Controversial trio of APO concerts

By William Dart

Violinist Michael Barenboim. Photo / Janine Escher
Violinist Michael Barenboim. Photo / Janine Escher

Auckland Philharmonia Orchestra warns of possible "ear pollution" from the music in its next mini-series of three concerts, Degenerate, Denounced and Outraged. The concerts explore music that, along with literature and visual art, earned the ire of various regimes.

In a playful press release, the APO is being tongue-in-cheek but the music it presents in Degenerate was illegal in the Third Reich, which banned the three featured composers, Stravinsky, Schoenberg and Mendelssohn.

They considered Stravinsky "radical and decadent"; Schoenberg was Jewish and radical so was thrown out of Germany and wrote his Violin Concerto - described as astringent - in California; and Mendelssohn was also Jewish. It did not matter that the latter's family had converted to Christianity or that his Reformation Symphony commemorates the Protestant reformation and ends with a Lutheran hymn.

So will next Thursday's programme, with Schoenberg's Violin Concerto flanked by Stravinsky's early Scherzo a la Russe and Mendelssohn's Reformation Symphony, produce the furore that APO is steeled for?

Of the three composers, only Schoenberg, originally from Austria, might provoke mild tremors - but just with the deeply unadventurous. Soloist Michael Barenboim, son of the celebrated Daniel, has forged a reputation for himself with the work, especially since his performance of the concerto, conducted by Pierre Boulez, was released on CD last year.

"This was a live concert in 2013 with the Vienna Philharmonic," he says. "Amusingly, it was the orchestra's first performance of the concerto: strange, when you consider Schoenberg had been working in the city for all those decades and wrote it back in the mid-1930s."

Working with the legendary Boulez - who passed away earlier this year, aged 90 - was an unforgettable experience, says Barenboim. "He was so friendly and nice but also demanding, always in an atmosphere of great serenity."

Barenboim is proudly playing Boulez's own Anthemes I in an Australian recital tour later this month, alongside other unaccompanied music by Bach and Bartok.

Boulez himself worked with Barenboim on his 1991 piece and, although I'm told the Frenchman had his humorous side, Barenboim stresses he was also very serious.

"Especially when it came to preparing yourself for a performance and knowing the score scrupulously," he says.

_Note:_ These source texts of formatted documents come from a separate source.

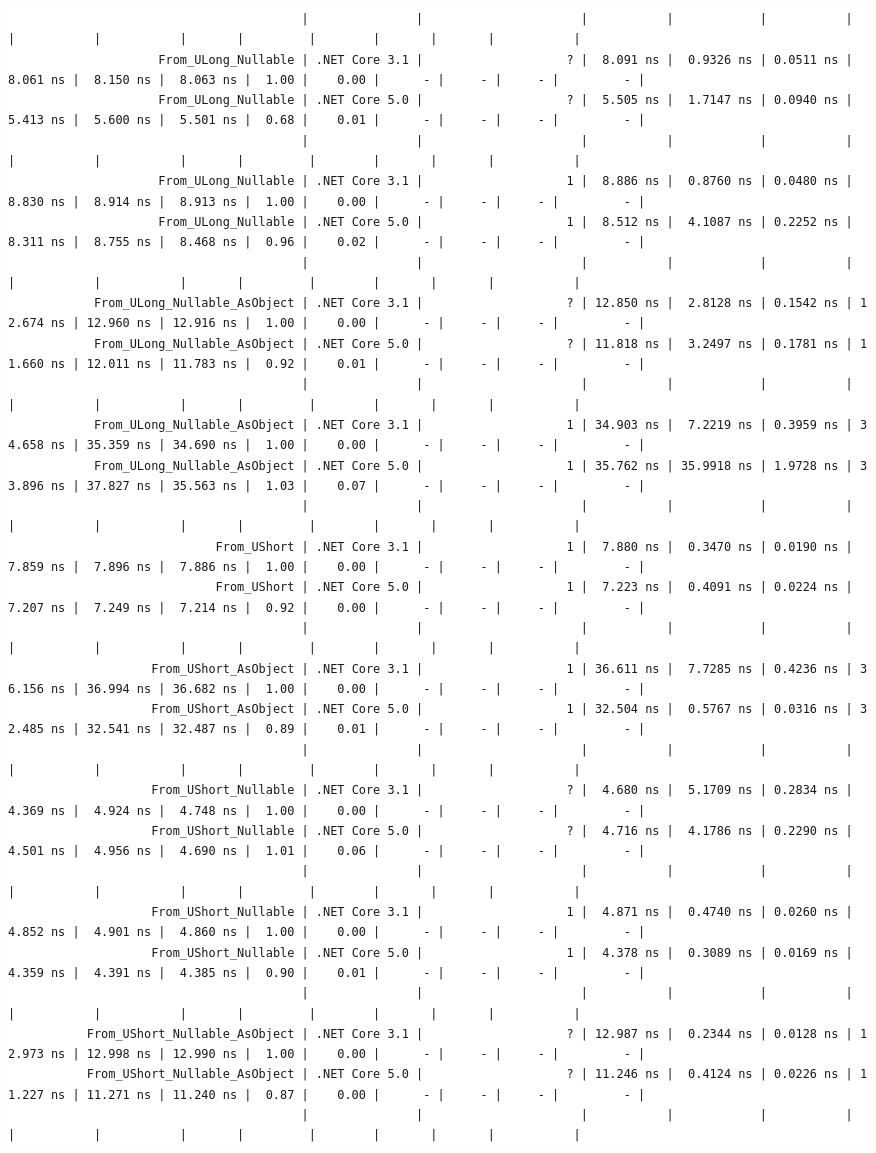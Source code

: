                                              |               |                      |           |            |           |           |           |           |       |         |        |       |       |           |
                         From_ULong_Nullable | .NET Core 3.1 |                    ? |  8.091 ns |  0.9326 ns | 0.0511 ns |  8.061 ns |  8.150 ns |  8.063 ns |  1.00 |    0.00 |      - |     - |     - |         - |
                         From_ULong_Nullable | .NET Core 5.0 |                    ? |  5.505 ns |  1.7147 ns | 0.0940 ns |  5.413 ns |  5.600 ns |  5.501 ns |  0.68 |    0.01 |      - |     - |     - |         - |
                                             |               |                      |           |            |           |           |           |           |       |         |        |       |       |           |
                         From_ULong_Nullable | .NET Core 3.1 |                    1 |  8.886 ns |  0.8760 ns | 0.0480 ns |  8.830 ns |  8.914 ns |  8.913 ns |  1.00 |    0.00 |      - |     - |     - |         - |
                         From_ULong_Nullable | .NET Core 5.0 |                    1 |  8.512 ns |  4.1087 ns | 0.2252 ns |  8.311 ns |  8.755 ns |  8.468 ns |  0.96 |    0.02 |      - |     - |     - |         - |
                                             |               |                      |           |            |           |           |           |           |       |         |        |       |       |           |
                From_ULong_Nullable_AsObject | .NET Core 3.1 |                    ? | 12.850 ns |  2.8128 ns | 0.1542 ns | 12.674 ns | 12.960 ns | 12.916 ns |  1.00 |    0.00 |      - |     - |     - |         - |
                From_ULong_Nullable_AsObject | .NET Core 5.0 |                    ? | 11.818 ns |  3.2497 ns | 0.1781 ns | 11.660 ns | 12.011 ns | 11.783 ns |  0.92 |    0.01 |      - |     - |     - |         - |
                                             |               |                      |           |            |           |           |           |           |       |         |        |       |       |           |
                From_ULong_Nullable_AsObject | .NET Core 3.1 |                    1 | 34.903 ns |  7.2219 ns | 0.3959 ns | 34.658 ns | 35.359 ns | 34.690 ns |  1.00 |    0.00 |      - |     - |     - |         - |
                From_ULong_Nullable_AsObject | .NET Core 5.0 |                    1 | 35.762 ns | 35.9918 ns | 1.9728 ns | 33.896 ns | 37.827 ns | 35.563 ns |  1.03 |    0.07 |      - |     - |     - |         - |
                                             |               |                      |           |            |           |           |           |           |       |         |        |       |       |           |
                                 From_UShort | .NET Core 3.1 |                    1 |  7.880 ns |  0.3470 ns | 0.0190 ns |  7.859 ns |  7.896 ns |  7.886 ns |  1.00 |    0.00 |      - |     - |     - |         - |
                                 From_UShort | .NET Core 5.0 |                    1 |  7.223 ns |  0.4091 ns | 0.0224 ns |  7.207 ns |  7.249 ns |  7.214 ns |  0.92 |    0.00 |      - |     - |     - |         - |
                                             |               |                      |           |            |           |           |           |           |       |         |        |       |       |           |
                        From_UShort_AsObject | .NET Core 3.1 |                    1 | 36.611 ns |  7.7285 ns | 0.4236 ns | 36.156 ns | 36.994 ns | 36.682 ns |  1.00 |    0.00 |      - |     - |     - |         - |
                        From_UShort_AsObject | .NET Core 5.0 |                    1 | 32.504 ns |  0.5767 ns | 0.0316 ns | 32.485 ns | 32.541 ns | 32.487 ns |  0.89 |    0.01 |      - |     - |     - |         - |
                                             |               |                      |           |            |           |           |           |           |       |         |        |       |       |           |
                        From_UShort_Nullable | .NET Core 3.1 |                    ? |  4.680 ns |  5.1709 ns | 0.2834 ns |  4.369 ns |  4.924 ns |  4.748 ns |  1.00 |    0.00 |      - |     - |     - |         - |
                        From_UShort_Nullable | .NET Core 5.0 |                    ? |  4.716 ns |  4.1786 ns | 0.2290 ns |  4.501 ns |  4.956 ns |  4.690 ns |  1.01 |    0.06 |      - |     - |     - |         - |
                                             |               |                      |           |            |           |           |           |           |       |         |        |       |       |           |
                        From_UShort_Nullable | .NET Core 3.1 |                    1 |  4.871 ns |  0.4740 ns | 0.0260 ns |  4.852 ns |  4.901 ns |  4.860 ns |  1.00 |    0.00 |      - |     - |     - |         - |
                        From_UShort_Nullable | .NET Core 5.0 |                    1 |  4.378 ns |  0.3089 ns | 0.0169 ns |  4.359 ns |  4.391 ns |  4.385 ns |  0.90 |    0.01 |      - |     - |     - |         - |
                                             |               |                      |           |            |           |           |           |           |       |         |        |       |       |           |
               From_UShort_Nullable_AsObject | .NET Core 3.1 |                    ? | 12.987 ns |  0.2344 ns | 0.0128 ns | 12.973 ns | 12.998 ns | 12.990 ns |  1.00 |    0.00 |      - |     - |     - |         - |
               From_UShort_Nullable_AsObject | .NET Core 5.0 |                    ? | 11.246 ns |  0.4124 ns | 0.0226 ns | 11.227 ns | 11.271 ns | 11.240 ns |  0.87 |    0.00 |      - |     - |     - |         - |
                                             |               |                      |           |            |           |           |           |           |       |         |        |       |       |           |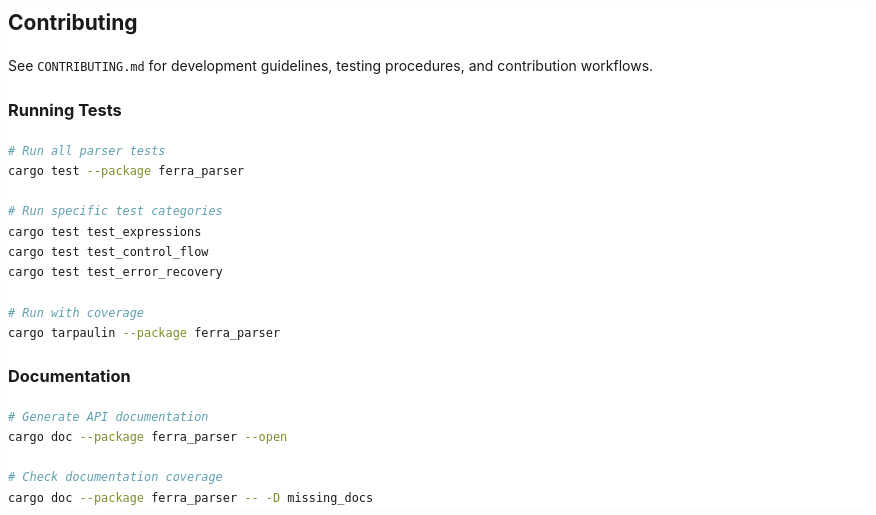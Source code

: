 
## Contributing

See `CONTRIBUTING.md` for development guidelines, testing procedures, and contribution workflows.

### Running Tests

```bash
# Run all parser tests
cargo test --package ferra_parser

# Run specific test categories
cargo test test_expressions
cargo test test_control_flow
cargo test test_error_recovery

# Run with coverage
cargo tarpaulin --package ferra_parser
```

### Documentation

```bash
# Generate API documentation
cargo doc --package ferra_parser --open

# Check documentation coverage
cargo doc --package ferra_parser -- -D missing_docs
```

Boulez, writing on Schoenberg in 1974, draws a portrait of a man weighed down by his prophet status, trapped between the uncontrollable admiration of his disciples and the equally excessive hatred of his opponents. I ask Barenboim how he feels about American composer and writer Aaron Copland likening Schoenberg to a musical equivalent of the Russian politician Alexander Kerensky, "unable to carry through the full implications of the revolution he himself had instigated".

Barenboim concedes that Schoenberg's Concerto is "not exactly Brahms" in terms of popularity, but feels there are strong links between the two composers.

"Schoenberg looks back to Brahms for a new way into the future," he explains, citing the concerto's very romantic first movement as an example.

"While Schoenberg was always progressive, his compositions are always tempered by a deep respect for and understanding of tradition. This is music that doesn't disregard its roots and sources."

Why then, I ask him, even half-a-century after Schoenberg's death, are some listeners so wary of him?

"There are many other composers who have written much more difficult music, but don't incite the same fear factor. Perhaps Schoenberg's single-handed breaking down of the traditional tonal system is the reason. Some listeners are so attached to the tradition of major and minor harmonies that they feel threatened if it is broken."

Barenboim suggests other Schoenberg music that could provide useful context for Thursday's concerto, from the early Verklarte Nacht to the much later Ode to Napoleon, climaxing after 15 minutes of spiky dissonance on a triumphant major chord.

"Schoenberg never stopped writing tonal music," Barenboim insists. "He wasn't trying to destroy it. It was a necessary step in moving just that much further than his predecessors."

Performance
What: Auckland Philharmonia Orchestra - Degenerate
Where and when: Auckland Town Hall, Thursday at 8pm.